#### Extracted material ####

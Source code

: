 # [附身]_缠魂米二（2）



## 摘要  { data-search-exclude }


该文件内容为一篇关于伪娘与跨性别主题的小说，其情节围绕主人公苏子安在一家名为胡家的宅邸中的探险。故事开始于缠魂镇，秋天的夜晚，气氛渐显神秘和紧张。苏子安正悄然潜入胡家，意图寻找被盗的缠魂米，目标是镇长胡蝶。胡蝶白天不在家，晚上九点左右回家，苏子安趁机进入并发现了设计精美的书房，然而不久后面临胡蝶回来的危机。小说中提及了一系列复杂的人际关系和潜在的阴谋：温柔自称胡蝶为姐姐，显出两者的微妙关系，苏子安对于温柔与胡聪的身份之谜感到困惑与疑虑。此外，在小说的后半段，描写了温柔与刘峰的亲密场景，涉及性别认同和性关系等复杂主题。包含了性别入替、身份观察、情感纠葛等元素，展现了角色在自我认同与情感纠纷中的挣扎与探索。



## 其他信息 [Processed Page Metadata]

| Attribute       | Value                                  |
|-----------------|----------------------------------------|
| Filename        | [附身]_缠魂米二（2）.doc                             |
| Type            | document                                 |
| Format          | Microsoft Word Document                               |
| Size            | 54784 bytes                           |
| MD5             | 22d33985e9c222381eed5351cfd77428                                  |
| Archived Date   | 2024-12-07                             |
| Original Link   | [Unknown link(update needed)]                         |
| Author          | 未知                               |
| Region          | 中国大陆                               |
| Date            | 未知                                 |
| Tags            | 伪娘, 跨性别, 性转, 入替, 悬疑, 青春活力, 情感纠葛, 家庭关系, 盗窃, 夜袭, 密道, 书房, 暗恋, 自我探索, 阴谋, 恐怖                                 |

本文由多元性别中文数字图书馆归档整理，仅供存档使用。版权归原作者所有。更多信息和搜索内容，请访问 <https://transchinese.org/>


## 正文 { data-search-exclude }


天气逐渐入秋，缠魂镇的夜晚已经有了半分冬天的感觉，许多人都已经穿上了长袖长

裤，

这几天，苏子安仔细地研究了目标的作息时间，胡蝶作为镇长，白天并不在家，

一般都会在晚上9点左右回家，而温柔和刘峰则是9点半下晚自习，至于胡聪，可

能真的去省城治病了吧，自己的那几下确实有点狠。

####
#### Extracted material ####

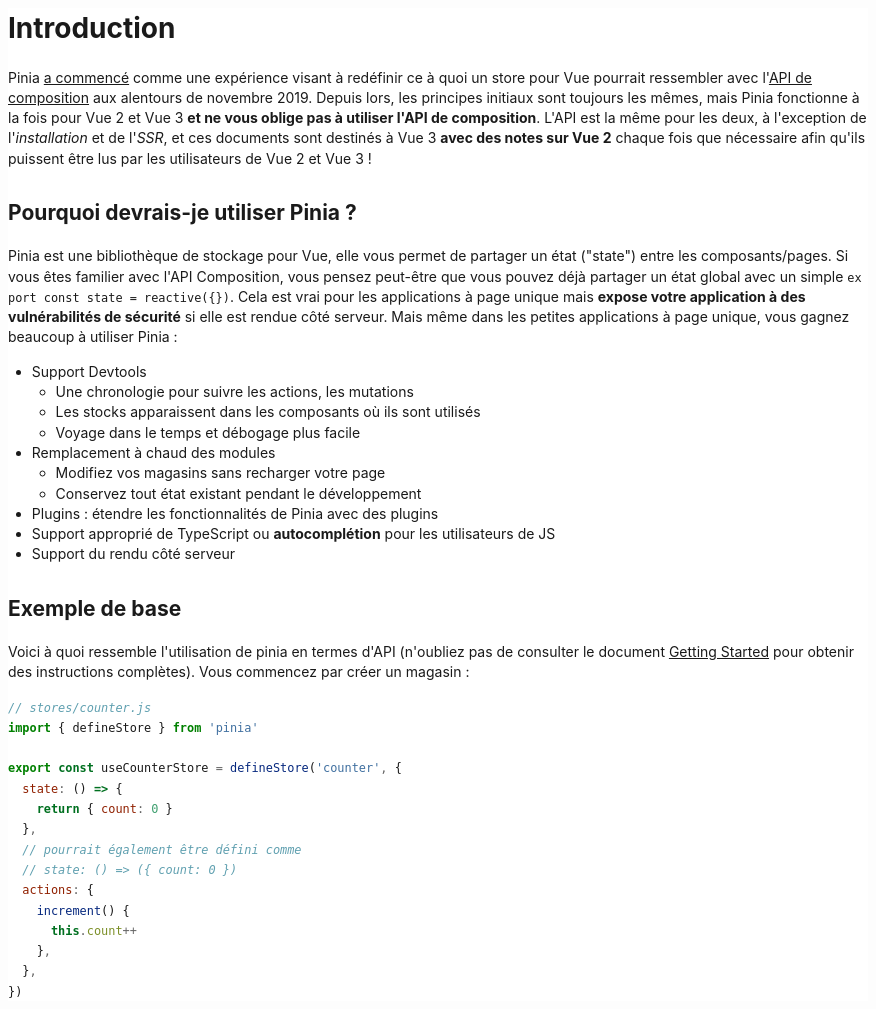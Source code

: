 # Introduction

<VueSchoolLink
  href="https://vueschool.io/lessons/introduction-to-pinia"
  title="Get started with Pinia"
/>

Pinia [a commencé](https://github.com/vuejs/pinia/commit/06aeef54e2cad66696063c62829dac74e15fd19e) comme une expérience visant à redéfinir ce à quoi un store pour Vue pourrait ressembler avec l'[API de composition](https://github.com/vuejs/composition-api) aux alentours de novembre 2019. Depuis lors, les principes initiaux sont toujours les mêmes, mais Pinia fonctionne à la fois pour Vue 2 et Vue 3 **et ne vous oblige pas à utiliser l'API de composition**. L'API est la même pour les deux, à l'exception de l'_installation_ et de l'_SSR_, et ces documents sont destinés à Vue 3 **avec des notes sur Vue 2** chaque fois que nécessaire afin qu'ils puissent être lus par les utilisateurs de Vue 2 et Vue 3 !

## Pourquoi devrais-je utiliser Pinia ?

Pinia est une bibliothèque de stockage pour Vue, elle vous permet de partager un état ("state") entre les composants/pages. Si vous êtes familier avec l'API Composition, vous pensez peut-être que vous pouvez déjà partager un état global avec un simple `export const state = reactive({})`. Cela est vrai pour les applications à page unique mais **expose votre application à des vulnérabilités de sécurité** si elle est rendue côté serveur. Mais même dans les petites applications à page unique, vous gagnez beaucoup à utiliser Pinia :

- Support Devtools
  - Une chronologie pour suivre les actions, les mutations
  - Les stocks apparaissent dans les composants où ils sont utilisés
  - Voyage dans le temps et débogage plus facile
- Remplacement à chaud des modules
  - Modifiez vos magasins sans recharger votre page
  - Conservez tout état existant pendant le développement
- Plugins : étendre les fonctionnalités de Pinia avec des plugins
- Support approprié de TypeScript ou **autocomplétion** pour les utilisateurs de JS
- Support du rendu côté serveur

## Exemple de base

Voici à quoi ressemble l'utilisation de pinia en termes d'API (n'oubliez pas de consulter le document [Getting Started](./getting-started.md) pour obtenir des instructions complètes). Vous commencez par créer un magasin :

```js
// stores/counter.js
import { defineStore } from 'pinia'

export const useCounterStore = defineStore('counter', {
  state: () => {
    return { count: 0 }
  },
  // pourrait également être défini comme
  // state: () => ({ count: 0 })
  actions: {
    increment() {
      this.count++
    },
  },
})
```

####

§ **Directions**
Please show, exactly as written, every line above that contains the word "avec".

§ **Answer section**
Pinia [a commencé](https://github.com/vuejs/pinia/commit/06aeef54e2cad66696063c62829dac74e15fd19e) comme une expérience visant à redéfinir ce à quoi un store pour Vue pourrait ressembler avec l'[API de composition](https://github.com/vuejs/composition-api) aux alentours de novembre 2019. Depuis lors, les principes initiaux sont toujours les mêmes, mais Pinia fonctionne à la fois pour Vue 2 et Vue 3 **et ne vous oblige pas à utiliser l'API de composition**. L'API est la même pour les deux, à l'exception de l'_installation_ et de l'_SSR_, et ces documents sont destinés à Vue 3 **avec des notes sur Vue 2** chaque fois que nécessaire afin qu'ils puissent être lus par les utilisateurs de Vue 2 et Vue 3 !
Pinia est une bibliothèque de stockage pour Vue, elle vous permet de partager un état ("state") entre les composants/pages. Si vous êtes familier avec l'API Composition, vous pensez peut-être que vous pouvez déjà partager un état global avec un simple `export const state = reactive({})`. Cela est vrai pour les applications à page unique mais **expose votre application à des vulnérabilités de sécurité** si elle est rendue côté serveur. Mais même dans les petites applications à page unique, vous gagnez beaucoup à utiliser Pinia :
- Plugins : étendre les fonctionnalités de Pinia avec des plugins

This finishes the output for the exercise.